The Chinese Pakistan Economic Corridor, popularly known as CPEC, is widely lauded as an economic “game changer” for Pakistan. With a price tag of $46 billion, Pakistan is all but certain to see valuable infrastructure development over the next several years. What is less certain, however, is whether Pakistan’s broader expectations are realistic, and whether the potential costs have been given due consideration.
Husain Haqqani, Pakistan’s Ambassador to the U.S. from 2008 to 2011, warned last year that both countries need to temper their expectations: “Despite announcing plans for more than $24 billion in investment into Indonesia since 2005, a decade later China has invested only $1.8 billion there.”While Pakistan’s government continues to predict far-reaching benefits, independent analysts are much more reserved in their outlook. Ali Salman, Executive Director of the PRIME Institute in Islamabad, warns that “the term-sheet for Chinese investment in the power sector does not seem very promising at the moment.”
This does not mean that there are no benefits to Chinese investment in Pakistan. Like many African countries, Pakistan will certainly benefit by Chinese investment through improved roads, energy infrastructure, and the development of ports. In more immediate ways, though, economic benefits may prove elusive. In many African countries, the influx of Chinese products has had “a devastating effect on local manufacturing,” and even where local employment has increased, it has largely been the result of hiring by Chinese firms that “engage in poor labor and environmental practices.” Tax income, too, is uncertain as China is demanding Islamabad grant tax exemptions that could deprive Pakistan of as much as $2 billion in revenue. Meanwhile, the government of Pakistan has set up “revolving funds backed by sovereign guarantees to ensure uninterrupted payments to Chinese sponsors of energy projects” to protect Chinese companies from Pakistan’s chronic circular debt problem.

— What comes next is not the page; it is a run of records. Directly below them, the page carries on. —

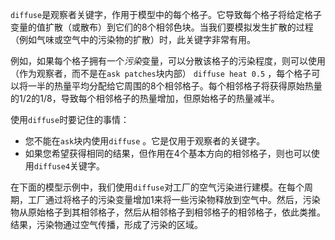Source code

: ﻿`diffuse`是观察者关键字，作用于模型中的每个格子。它导致每个格子将给定格子变量的值扩散（或散布）到它们的8个相邻色块。当我们要模拟发生扩散的过程（例如气味或空气中的污染物的扩散）时，此关键字非常有用。

例如，如果每个格子拥有一个*污染*变量，可以分散该格子的污染程度，则可以使用（作为观察者，而不是在`ask patches`块内部） `diffuse heat 0.5` ，每个格子可以将一半的热量平均分配给它周围的8个相邻格子。每个相邻格子将获得原始热量的1/2的1/8，导致每个相邻格子的热量增加，但原始格子的热量减半。

使用`diffuse`时要记住的事情：

- 您不能在`ask`块内使用`diffuse` 。它是仅用于观察者的关键字。
- 如果您希望获得相同的结果，但作用在4个基本方向的相邻格子，则也可以使用`diffuse4`关键字。


在下面的模型示例中，我们使用`diffuse`对工厂的空气污染进行建模。在每个周期，工厂通过将格子的污染变量增加1来将一些污染物释放到空气中。然后，污染物从原始格子到其相邻格子，然后从相邻格子到相邻格子的相邻格子，依此类推。结果，污染物通过空气传播，形成了污染的区域。
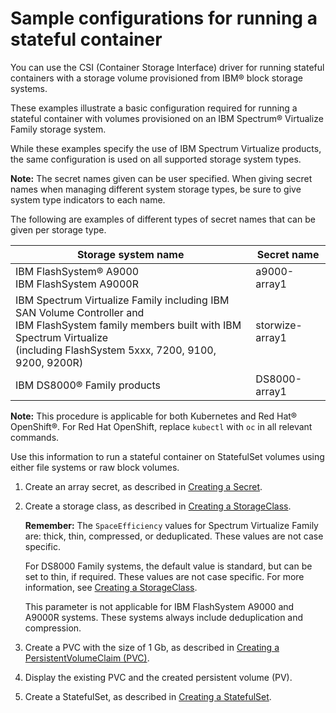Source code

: # Sample configurations for running a stateful container

You can use the CSI (Container Storage Interface) driver for running stateful containers with a storage volume provisioned from IBM® block storage systems.

These examples illustrate a basic configuration required for running a stateful container with volumes provisioned on an IBM Spectrum® Virtualize Family storage system.

While these examples specify the use of IBM Spectrum Virtualize products, the same configuration is used on all supported storage system types.

**Note:** The secret names given can be user specified. When giving secret names when managing different system storage types, be sure to give system type indicators to each name.

The following are examples of different types of secret names that can be given per storage type.

|Storage system name|Secret name|
|-------------------|-----------|
|IBM FlashSystem® A9000 <br />IBM FlashSystem A9000R|a9000-array1|
|IBM Spectrum Virtualize Family including IBM SAN Volume Controller and <br />IBM FlashSystem family members built with IBM Spectrum Virtualize <br />(including FlashSystem 5xxx, 7200, 9100, 9200, 9200R)|storwize-array1|
|IBM DS8000® Family products|DS8000-array1|

**Note:** This procedure is applicable for both Kubernetes and Red Hat® OpenShift®. For Red Hat OpenShift, replace `kubectl` with `oc` in all relevant commands.

Use this information to run a stateful container on StatefulSet volumes using either file systems or raw block volumes.

1.  Create an array secret, as described in [Creating a Secret](csi_ug_config_create_secret.md).

2.  Create a storage class, as described in [Creating a StorageClass](csi_ug_config_create_storageclasses.md).

    **Remember:** The `SpaceEfficiency` values for Spectrum Virtualize Family are: thick, thin, compressed, or deduplicated. These values are not case specific.
    
    For DS8000 Family systems, the default value is standard, but can be set to thin, if required. These values are not case specific. For more information, see [Creating a StorageClass](csi_ug_config_create_storageclasses.md).
    
    This parameter is not applicable for IBM FlashSystem A9000 and A9000R systems. These systems always include deduplication and compression.

3.  Create a PVC with the size of 1 Gb, as described in [Creating a PersistentVolumeClaim (PVC)](csi_ug_config_create_pvc.md).

4.  Display the existing PVC and the created persistent volume (PV).

5.  Create a StatefulSet, as described in [Creating a StatefulSet](csi_ug_config_create_statefulset.md).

In addition to economic impact, there are also questions about how CPEC will effect Pakistan’s internal stability. Speaking at the Hudson Institute earlier this month, Pakistani human rights leader Asma Jahangir predicted that the insurgency in Balochistan would worsen, “because we have this CPEC where Gwadar is going to become a port and already the fishermen are out of jobs.” She went on to explain that the government of Pakistan is “in a state of self-denial” about how CPEC is perceived by a local population that views it less as an economic investment than a colonization. Earlier this week, a Chinese worker and his driver were wounded in a bomb attack on the outskirts of Karachi. A pamphlet from the “Sindhudesh Revolutionary Army” condemning CPEC as an attempt to “attack Sindh and enslave its people” was found at the scene.

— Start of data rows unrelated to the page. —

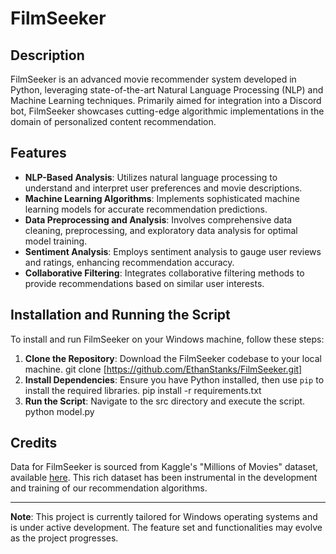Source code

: # FilmSeeker

## Description
FilmSeeker is an advanced movie recommender system developed in Python, leveraging state-of-the-art Natural Language Processing (NLP) and Machine Learning techniques. Primarily aimed for integration into a Discord bot, FilmSeeker showcases cutting-edge algorithmic implementations in the domain of personalized content recommendation.

## Features
- **NLP-Based Analysis**: Utilizes natural language processing to understand and interpret user preferences and movie descriptions.
- **Machine Learning Algorithms**: Implements sophisticated machine learning models for accurate recommendation predictions.
- **Data Preprocessing and Analysis**: Involves comprehensive data cleaning, preprocessing, and exploratory data analysis for optimal model training.
- **Sentiment Analysis**: Employs sentiment analysis to gauge user reviews and ratings, enhancing recommendation accuracy.
- **Collaborative Filtering**: Integrates collaborative filtering methods to provide recommendations based on similar user interests.

## Installation and Running the Script

To install and run FilmSeeker on your Windows machine, follow these steps:

1. **Clone the Repository**: Download the FilmSeeker codebase to your local machine.
git clone [https://github.com/EthanStanks/FilmSeeker.git]
2. **Install Dependencies**: Ensure you have Python installed, then use `pip` to install the required libraries.
pip install -r requirements.txt
3. **Run the Script**: Navigate to the src directory and execute the script.
python model.py

## Credits

Data for FilmSeeker is sourced from Kaggle's "Millions of Movies" dataset, available [here](https://www.kaggle.com/datasets/akshaypawar7/millions-of-movies/). This rich dataset has been instrumental in the development and training of our recommendation algorithms.

---

**Note**: This project is currently tailored for Windows operating systems and is under active development. The feature set and functionalities may evolve as the project progresses.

Pakistan has responded by mobilizing the Army against its own people. Last month, Pakistan’s President Mamnoon Hussain reportedly told Chinese President Xi Jinping that an entire division of the Pakistani Army had been reassigned to protect Chinese workers in Pakistan. The new division is led by a two-star general and comprises 10,000 active duty troops, half of whom are commandos from the Army’s elite Special Services Group (SSG). This raises serious questionsabout whether Pakistan’s response will exacerbate rather than alleviate simmering resentment. Pakistan already faces ethnic insurgencies in Balochistan, Sindh, and Waziristan, and an increased presence of soldiers deployed against locals could reinforce perceptions that the state does not represent the interests of its citizens.
Separatist groups are not the only ones troubledby CPEC’s implementation. Provincial governments have also been vocally objecting to the parts of the project. The Khyber-Pakhtunkwa government has accused the federal government of depriving the province of its due and demanded that existing energy projects be merged into CPEC. While the government of Balochistan has so far been supportive of CPEC so far, civil society there has been outspoken about their apprehensiveness. Civil society groups in Sindh have also raised objections over how the project is being implemented.

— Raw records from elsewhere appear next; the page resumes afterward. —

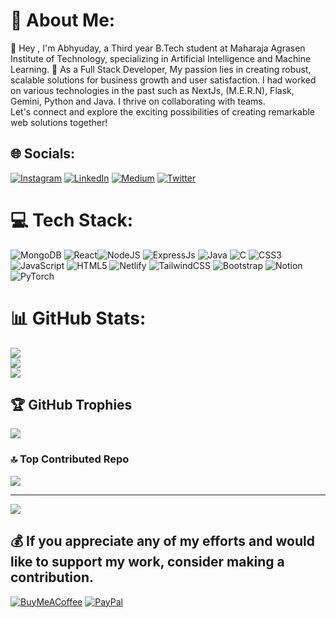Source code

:
# 💫 About Me:
👋 Hey , I'm Abhyuday, a Third year B.Tech student at Maharaja Agrasen Institute of Technology, specializing in Artificial Intelligence and Machine Learning. 🚀 As a Full Stack Developer, My passion lies in creating robust, scalable solutions for business growth and user satisfaction. I had worked on various technologies in the past such as NextJs, (M.E.R.N), Flask, Gemini, Python and Java. I thrive on collaborating with teams.<br>Let's connect and explore the exciting possibilities of creating remarkable web solutions together!


## 🌐 Socials:
[![Instagram](https://img.shields.io/badge/Instagram-%23E4405F.svg?logo=Instagram&logoColor=white)](https://instagram.com/abhyuday__12) [![LinkedIn](https://img.shields.io/badge/LinkedIn-%230077B5.svg?logo=linkedin&logoColor=white)](https://linkedin.com/in/abhyuday12) [![Medium](https://img.shields.io/badge/Medium-12100E?logo=medium&logoColor=white)]([https://medium.com/@apsworks1212](https://medium.com/@abhyuday1212)) [![Twitter](https://img.shields.io/badge/Twitter-%231DA1F2.svg?logo=Twitter&logoColor=white)]([https://twitter.com/Abhyuday_1](https://twitter.com/abhyuday1212)) 

# 💻 Tech Stack:
![MongoDB](https://img.shields.io/badge/MongoDB-47A248?style=for-the-badge&logo=mongodb&logoColor=47A248&labelColor=black
) ![React](https://img.shields.io/badge/react-61DAFB?style=for-the-badge&logo=react&logoColor=61DAFB&labelColor=black
)![NodeJS](https://img.shields.io/badge/node-js-339933?style=for-the-badge&logo=nodedotjs&logoColor=339933&labelColor=black
) ![ExpressJs](https://img.shields.io/badge/ExpressJs-000000?style=for-the-badge&logo=express&logoColor=white&labelColor=black
) ![Java](https://img.shields.io/badge/java-%23ED8B00.svg?style=for-the-badge&logo=java&logoColor=white) ![C](https://img.shields.io/badge/c-%2300599C.svg?style=for-the-badge&logo=c&logoColor=white) ![CSS3](https://img.shields.io/badge/css3-%231572B6.svg?style=for-the-badge&logo=css3&logoColor=white) ![JavaScript](https://img.shields.io/badge/javascript-%23323330.svg?style=for-the-badge&logo=javascript&logoColor=%23F7DF1E) ![HTML5](https://img.shields.io/badge/html5-%23E34F26.svg?style=for-the-badge&logo=html5&logoColor=white) ![Netlify](https://img.shields.io/badge/netlify-%23000000.svg?style=for-the-badge&logo=netlify&logoColor=#00C7B7) ![TailwindCSS](https://img.shields.io/badge/tailwindcss-%2338B2AC.svg?style=for-the-badge&logo=tailwind-css&logoColor=white) ![Bootstrap](https://img.shields.io/badge/bootstrap-%23563D7C.svg?style=for-the-badge&logo=bootstrap&logoColor=white) ![Notion](https://img.shields.io/badge/Notion-%23000000.svg?style=for-the-badge&logo=notion&logoColor=white) ![PyTorch](https://img.shields.io/badge/PyTorch-%23EE4C2C.svg?style=for-the-badge&logo=PyTorch&logoColor=white)
# 📊 GitHub Stats:
![](https://github-readme-stats.vercel.app/api?username=abhyuday1212&theme=yeblu&hide_border=false&include_all_commits=false&count_private=true)<br/>
![](https://github-readme-streak-stats.herokuapp.com/?user=abhyuday1212&theme=yeblu&hide_border=false)<br/>
![](https://github-readme-stats.vercel.app/api/top-langs/?username=abhyuday1212&theme=yeblu&hide_border=false&include_all_commits=false&count_private=true&layout=compact)

## 🏆 GitHub Trophies
![](https://github-profile-trophy.vercel.app/?username=abhyuday1212&theme=radical&no-frame=false&no-bg=true&margin-w=4)

### 🔝 Top Contributed Repo
![](https://github-contributor-stats.vercel.app/api?username=abhyuday1212&limit=5&theme=dracula&combine_all_yearly_contributions=true)

---
[![](https://visitcount.itsvg.in/api?id=abhyuday1212&icon=5&color=9)](https://visitcount.itsvg.in)

  ## 💰 If you appreciate any of my efforts and would like to support my work, consider making a contribution.
  [![BuyMeACoffee](https://img.shields.io/badge/Buy%20Me%20a%20Coffee-ffdd00?style=for-the-badge&logo=buy-me-a-coffee&logoColor=black)](https://buymeacoffee.com/abhyuday12) [![PayPal](https://img.shields.io/badge/PayPal-00457C?style=for-the-badge&logo=paypal&logoColor=white)](https://paypal.me/abhyuday12)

Earlier this year, China felt compelled to step into Pakistani politics and issued a rare public statement expressing dissatisfaction with the inability of different constituencies to resolve their differences over where the money would be spent. Despite reports subsequent reports that all parties had reached consensus, problems continue. Last month, the Khyber Pakhtunkwa provincial government announced that it would refuse to provide land for the Eastern route of the corridor as it believed that the province was not receiving its due share of the investment.Once again, Pakistan’s Army appears to be responding by taking over administration of the project without addressing popular concerns.
General Raheel Sharif, Pakistan’s Chief of Army Staff, announced earlier this year that the Army was “prepared to pay any price” to see CPEC to completion. While Pakistani authorities are keen to recitethe $46 billion mantra, little attention has been paid to determining a total price tag for Pakistan that includes social costs and other externalities. CPEC is more than just a windfall for Pakistan which desperately needs the investment in energy and other infrastructure. But the full price of this investment includes more than just labor and materials, and if Pakistan fails to properly adjust for economic realities and social resentment, the civil and military leadership may find that “any price” turns out to be much more than they bargained for.